- [SOURCE RECORDS]

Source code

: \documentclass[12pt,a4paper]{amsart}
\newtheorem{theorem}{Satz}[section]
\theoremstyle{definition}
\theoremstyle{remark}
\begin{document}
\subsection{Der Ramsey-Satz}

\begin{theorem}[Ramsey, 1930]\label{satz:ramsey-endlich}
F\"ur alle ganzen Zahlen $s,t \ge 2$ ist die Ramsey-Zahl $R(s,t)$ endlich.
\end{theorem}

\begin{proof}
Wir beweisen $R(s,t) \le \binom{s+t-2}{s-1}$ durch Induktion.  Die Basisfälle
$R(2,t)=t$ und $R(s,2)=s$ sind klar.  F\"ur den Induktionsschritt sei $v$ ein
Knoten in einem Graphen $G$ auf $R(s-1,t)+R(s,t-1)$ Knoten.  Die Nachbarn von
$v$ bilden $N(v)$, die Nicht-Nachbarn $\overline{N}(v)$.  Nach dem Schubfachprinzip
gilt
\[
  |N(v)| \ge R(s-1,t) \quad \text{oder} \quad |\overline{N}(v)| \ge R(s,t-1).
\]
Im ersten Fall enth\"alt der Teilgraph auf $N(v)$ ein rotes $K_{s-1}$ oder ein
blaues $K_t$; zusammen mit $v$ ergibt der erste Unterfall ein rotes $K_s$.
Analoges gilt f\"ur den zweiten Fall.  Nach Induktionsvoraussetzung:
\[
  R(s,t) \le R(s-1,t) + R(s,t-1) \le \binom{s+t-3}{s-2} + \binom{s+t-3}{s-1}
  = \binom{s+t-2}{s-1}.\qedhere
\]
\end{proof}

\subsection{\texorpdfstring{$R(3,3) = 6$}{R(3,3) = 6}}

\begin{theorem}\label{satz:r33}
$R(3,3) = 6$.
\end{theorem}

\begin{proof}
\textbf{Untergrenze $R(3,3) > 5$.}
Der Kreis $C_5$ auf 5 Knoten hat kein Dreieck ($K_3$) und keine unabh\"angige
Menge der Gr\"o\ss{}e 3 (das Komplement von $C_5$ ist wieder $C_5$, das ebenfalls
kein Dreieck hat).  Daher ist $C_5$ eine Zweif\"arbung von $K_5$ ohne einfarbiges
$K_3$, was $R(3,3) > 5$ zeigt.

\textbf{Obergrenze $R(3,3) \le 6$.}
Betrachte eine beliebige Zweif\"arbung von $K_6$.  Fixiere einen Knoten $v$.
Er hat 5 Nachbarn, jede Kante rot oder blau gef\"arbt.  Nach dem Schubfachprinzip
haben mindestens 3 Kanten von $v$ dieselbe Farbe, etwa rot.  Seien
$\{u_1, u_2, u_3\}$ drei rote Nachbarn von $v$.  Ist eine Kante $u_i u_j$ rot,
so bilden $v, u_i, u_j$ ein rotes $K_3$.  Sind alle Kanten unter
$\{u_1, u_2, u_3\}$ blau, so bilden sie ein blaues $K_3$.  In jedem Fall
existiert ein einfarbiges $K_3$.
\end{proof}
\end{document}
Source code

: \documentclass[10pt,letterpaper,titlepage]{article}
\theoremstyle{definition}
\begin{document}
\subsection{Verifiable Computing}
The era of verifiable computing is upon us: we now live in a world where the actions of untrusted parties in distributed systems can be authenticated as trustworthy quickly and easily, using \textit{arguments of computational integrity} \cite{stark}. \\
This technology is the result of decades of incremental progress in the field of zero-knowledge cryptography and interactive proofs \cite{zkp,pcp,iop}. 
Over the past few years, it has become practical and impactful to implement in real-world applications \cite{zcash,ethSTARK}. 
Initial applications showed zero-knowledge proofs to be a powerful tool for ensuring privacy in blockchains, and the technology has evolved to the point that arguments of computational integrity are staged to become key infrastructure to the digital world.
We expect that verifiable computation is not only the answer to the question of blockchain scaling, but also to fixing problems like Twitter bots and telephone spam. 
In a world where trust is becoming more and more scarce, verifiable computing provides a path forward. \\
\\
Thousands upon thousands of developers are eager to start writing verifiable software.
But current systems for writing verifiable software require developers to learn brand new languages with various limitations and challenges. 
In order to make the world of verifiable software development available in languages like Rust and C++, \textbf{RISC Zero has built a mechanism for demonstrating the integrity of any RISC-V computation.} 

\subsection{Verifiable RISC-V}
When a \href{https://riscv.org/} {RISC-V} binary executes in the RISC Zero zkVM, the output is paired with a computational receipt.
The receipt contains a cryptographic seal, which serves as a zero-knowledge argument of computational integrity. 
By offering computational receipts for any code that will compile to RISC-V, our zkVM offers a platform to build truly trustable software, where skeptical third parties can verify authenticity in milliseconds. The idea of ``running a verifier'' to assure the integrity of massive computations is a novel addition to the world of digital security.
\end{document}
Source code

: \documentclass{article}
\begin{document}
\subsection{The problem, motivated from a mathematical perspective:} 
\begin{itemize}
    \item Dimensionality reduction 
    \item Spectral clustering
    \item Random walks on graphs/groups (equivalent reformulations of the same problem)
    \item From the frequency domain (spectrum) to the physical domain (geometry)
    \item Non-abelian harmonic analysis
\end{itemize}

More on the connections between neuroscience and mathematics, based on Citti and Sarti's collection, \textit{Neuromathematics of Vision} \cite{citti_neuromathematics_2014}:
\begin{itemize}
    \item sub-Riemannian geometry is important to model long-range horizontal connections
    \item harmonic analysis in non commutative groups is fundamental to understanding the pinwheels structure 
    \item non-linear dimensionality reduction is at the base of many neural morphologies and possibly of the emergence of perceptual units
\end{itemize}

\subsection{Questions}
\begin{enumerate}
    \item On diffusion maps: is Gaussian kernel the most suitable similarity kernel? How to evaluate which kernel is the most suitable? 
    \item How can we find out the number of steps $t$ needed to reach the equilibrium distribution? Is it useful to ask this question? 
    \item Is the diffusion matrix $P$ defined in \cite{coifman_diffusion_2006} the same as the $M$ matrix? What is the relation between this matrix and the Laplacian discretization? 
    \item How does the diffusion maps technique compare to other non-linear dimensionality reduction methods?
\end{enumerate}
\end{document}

- [EXERCISE] Look for the word "groups" in every line of the listing and copy the lines that have it.

- [FINISHED EXERCISE]
    \item Random walks on graphs/groups (equivalent reformulations of the same problem)
    \item harmonic analysis in non commutative groups is fundamental to understanding the pinwheels structure 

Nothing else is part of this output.